Each line with the word "웹사이트에서" must appear in the answer, copied from the records.

> [SUPPLIED RECORDS]:
------------
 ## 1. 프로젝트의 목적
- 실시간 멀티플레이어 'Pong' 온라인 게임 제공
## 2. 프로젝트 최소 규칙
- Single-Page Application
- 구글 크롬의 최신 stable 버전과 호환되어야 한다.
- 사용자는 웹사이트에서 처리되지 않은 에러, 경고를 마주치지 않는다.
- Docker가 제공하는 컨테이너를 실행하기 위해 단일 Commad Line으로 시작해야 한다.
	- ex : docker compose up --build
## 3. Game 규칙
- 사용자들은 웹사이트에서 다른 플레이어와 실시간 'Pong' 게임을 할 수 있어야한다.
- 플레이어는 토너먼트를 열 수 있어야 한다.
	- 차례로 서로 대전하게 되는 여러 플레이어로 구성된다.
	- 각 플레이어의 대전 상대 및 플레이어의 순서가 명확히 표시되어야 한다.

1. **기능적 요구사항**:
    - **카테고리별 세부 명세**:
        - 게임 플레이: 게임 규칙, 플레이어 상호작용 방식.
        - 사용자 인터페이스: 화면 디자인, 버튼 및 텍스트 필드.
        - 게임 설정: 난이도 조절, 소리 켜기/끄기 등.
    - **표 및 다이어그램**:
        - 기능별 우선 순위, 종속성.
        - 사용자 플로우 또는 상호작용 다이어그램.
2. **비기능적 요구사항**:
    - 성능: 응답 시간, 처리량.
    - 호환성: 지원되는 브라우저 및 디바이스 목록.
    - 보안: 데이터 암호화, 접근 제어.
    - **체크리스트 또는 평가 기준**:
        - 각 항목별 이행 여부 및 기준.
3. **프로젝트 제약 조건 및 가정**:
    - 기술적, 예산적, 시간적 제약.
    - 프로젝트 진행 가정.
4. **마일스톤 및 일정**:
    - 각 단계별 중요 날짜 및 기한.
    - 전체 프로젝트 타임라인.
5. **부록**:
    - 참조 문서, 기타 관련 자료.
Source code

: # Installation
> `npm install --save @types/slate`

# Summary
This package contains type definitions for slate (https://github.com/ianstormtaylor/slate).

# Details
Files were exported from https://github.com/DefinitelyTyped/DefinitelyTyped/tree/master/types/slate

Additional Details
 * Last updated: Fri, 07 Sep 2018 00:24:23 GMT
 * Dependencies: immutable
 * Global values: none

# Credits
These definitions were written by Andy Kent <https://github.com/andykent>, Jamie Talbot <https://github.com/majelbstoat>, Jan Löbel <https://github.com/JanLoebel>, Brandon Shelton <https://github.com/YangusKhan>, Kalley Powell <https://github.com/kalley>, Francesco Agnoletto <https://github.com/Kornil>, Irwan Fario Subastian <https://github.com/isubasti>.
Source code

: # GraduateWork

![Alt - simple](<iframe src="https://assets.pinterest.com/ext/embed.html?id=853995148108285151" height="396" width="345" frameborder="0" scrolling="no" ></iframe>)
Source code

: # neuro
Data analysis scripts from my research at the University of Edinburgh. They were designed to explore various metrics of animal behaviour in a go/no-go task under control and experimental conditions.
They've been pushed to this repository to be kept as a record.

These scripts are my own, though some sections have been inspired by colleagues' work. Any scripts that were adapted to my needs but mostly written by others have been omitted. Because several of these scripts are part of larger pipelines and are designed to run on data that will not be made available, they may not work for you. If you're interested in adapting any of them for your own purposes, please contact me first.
------------
> [ANSWER TO THIS PROBLEM]:
- 사용자는 웹사이트에서 처리되지 않은 에러, 경고를 마주치지 않는다.
- 사용자들은 웹사이트에서 다른 플레이어와 실시간 'Pong' 게임을 할 수 있어야한다.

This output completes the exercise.